Check every line of the entries below for "interior", and copy the lines that have it.

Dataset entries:
%%
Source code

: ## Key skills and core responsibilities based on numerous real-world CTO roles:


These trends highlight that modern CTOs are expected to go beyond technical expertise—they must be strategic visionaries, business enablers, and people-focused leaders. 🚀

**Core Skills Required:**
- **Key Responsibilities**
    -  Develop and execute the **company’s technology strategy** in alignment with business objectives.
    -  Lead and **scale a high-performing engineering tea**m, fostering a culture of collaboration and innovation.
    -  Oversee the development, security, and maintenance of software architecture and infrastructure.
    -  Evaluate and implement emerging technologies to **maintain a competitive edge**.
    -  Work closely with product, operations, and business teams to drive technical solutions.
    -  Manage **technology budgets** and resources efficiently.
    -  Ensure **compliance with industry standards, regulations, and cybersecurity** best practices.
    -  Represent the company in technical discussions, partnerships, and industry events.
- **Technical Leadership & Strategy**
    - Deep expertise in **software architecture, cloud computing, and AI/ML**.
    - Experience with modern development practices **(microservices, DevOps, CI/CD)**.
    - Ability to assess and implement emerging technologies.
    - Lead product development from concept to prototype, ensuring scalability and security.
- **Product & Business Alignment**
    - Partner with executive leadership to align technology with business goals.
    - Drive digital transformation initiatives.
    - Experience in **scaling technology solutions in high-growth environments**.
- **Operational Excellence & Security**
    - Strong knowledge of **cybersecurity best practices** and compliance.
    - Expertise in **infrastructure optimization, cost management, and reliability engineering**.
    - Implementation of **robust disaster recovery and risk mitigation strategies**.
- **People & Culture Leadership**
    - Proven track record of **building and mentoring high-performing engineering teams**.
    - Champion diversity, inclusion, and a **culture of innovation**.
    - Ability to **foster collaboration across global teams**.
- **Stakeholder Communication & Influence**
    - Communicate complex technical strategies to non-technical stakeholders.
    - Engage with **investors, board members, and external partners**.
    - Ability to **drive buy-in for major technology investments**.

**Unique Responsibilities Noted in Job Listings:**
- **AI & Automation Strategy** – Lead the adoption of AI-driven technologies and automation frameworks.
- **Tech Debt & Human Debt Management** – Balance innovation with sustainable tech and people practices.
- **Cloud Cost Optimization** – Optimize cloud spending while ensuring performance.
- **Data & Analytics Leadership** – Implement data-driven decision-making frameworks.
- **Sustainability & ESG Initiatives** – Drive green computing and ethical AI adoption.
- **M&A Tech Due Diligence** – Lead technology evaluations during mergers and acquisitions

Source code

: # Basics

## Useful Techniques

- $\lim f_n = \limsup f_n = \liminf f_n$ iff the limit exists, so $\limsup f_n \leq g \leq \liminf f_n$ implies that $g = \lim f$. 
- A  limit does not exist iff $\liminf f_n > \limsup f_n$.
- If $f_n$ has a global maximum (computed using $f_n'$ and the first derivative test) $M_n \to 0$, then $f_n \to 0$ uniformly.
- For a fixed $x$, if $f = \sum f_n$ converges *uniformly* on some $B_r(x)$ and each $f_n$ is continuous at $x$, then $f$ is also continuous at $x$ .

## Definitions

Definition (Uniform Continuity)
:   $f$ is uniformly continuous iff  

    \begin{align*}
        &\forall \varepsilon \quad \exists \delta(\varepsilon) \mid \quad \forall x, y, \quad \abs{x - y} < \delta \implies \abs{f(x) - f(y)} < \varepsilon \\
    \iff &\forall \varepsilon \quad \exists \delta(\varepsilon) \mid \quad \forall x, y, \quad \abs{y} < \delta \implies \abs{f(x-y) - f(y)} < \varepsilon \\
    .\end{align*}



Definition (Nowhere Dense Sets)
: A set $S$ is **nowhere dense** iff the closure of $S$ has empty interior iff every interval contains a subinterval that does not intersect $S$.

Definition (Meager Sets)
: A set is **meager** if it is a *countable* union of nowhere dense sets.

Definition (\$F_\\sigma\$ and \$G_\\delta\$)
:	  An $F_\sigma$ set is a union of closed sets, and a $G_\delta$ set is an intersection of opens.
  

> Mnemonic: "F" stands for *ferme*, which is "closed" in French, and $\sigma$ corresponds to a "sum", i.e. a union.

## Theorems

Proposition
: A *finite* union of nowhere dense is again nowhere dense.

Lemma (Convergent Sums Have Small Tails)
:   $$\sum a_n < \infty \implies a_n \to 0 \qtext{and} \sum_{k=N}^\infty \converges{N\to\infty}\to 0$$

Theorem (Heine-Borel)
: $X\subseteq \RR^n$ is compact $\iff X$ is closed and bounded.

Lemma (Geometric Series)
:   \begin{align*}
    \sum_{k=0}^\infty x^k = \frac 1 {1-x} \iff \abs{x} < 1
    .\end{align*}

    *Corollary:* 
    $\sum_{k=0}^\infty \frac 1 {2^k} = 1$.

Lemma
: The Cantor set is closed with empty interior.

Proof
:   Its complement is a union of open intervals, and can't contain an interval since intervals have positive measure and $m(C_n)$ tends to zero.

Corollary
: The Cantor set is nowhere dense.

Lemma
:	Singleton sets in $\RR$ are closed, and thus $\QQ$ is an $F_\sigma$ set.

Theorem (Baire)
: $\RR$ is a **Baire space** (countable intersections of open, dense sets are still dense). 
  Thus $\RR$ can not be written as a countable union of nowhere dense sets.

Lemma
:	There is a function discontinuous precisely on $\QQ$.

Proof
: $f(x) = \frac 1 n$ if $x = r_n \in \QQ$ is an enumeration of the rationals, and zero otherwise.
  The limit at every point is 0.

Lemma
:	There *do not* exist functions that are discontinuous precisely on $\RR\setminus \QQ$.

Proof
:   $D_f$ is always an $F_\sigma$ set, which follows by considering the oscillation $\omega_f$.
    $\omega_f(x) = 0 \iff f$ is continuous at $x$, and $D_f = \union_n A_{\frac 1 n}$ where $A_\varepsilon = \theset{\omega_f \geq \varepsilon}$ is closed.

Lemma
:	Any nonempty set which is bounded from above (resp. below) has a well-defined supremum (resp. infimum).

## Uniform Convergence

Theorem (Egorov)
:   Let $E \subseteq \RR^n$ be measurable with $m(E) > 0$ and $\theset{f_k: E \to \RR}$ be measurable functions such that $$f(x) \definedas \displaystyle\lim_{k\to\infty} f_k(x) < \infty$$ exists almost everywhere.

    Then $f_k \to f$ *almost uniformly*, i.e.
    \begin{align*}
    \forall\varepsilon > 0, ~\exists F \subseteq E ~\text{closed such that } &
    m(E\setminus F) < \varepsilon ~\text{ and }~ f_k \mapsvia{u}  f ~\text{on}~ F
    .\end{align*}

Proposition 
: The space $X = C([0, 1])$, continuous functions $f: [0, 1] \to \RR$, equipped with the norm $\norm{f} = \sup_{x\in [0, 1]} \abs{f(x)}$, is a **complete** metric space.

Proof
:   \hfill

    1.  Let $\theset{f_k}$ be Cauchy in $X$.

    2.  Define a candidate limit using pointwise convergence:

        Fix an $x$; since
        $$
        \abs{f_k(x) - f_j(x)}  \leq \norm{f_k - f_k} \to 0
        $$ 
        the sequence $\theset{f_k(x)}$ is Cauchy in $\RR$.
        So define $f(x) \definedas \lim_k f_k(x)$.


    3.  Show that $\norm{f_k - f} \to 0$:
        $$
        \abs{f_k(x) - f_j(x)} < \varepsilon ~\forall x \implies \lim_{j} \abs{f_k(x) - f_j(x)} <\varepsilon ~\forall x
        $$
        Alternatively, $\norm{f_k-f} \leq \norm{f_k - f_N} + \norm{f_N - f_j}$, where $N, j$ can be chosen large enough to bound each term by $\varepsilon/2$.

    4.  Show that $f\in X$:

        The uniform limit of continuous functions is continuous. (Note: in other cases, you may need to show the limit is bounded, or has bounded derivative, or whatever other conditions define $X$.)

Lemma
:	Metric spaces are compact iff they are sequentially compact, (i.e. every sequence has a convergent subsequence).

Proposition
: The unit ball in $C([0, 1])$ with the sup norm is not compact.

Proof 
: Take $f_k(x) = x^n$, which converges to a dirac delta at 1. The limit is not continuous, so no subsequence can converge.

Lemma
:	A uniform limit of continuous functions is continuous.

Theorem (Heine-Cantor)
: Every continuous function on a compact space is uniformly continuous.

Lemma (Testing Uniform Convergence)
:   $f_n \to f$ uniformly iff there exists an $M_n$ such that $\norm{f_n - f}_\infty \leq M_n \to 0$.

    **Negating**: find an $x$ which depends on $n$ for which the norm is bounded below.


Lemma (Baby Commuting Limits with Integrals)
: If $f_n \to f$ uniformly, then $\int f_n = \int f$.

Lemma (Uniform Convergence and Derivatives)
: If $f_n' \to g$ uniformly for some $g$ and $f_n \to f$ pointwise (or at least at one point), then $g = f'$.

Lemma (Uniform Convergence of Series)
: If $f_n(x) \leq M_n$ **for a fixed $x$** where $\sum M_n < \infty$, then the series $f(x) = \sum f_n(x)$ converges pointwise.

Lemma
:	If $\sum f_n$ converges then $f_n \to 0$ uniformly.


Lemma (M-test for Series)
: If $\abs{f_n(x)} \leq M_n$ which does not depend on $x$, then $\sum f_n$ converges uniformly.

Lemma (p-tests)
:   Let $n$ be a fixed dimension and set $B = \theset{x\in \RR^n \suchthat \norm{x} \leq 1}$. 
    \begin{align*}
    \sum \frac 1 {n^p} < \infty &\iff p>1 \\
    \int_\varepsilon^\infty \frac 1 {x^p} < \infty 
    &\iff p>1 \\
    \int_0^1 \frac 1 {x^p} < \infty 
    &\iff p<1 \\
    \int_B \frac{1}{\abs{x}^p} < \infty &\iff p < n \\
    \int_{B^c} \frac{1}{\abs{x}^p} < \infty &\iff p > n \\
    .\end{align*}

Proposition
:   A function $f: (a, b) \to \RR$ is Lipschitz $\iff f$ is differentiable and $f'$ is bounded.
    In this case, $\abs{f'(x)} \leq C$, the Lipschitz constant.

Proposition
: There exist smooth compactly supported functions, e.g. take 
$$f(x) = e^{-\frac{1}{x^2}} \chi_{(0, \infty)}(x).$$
%%
*EXPECTED ANSWER*.
: A set $S$ is **nowhere dense** iff the closure of $S$ has empty interior iff every interval contains a subinterval that does not intersect $S$.
: The Cantor set is closed with empty interior.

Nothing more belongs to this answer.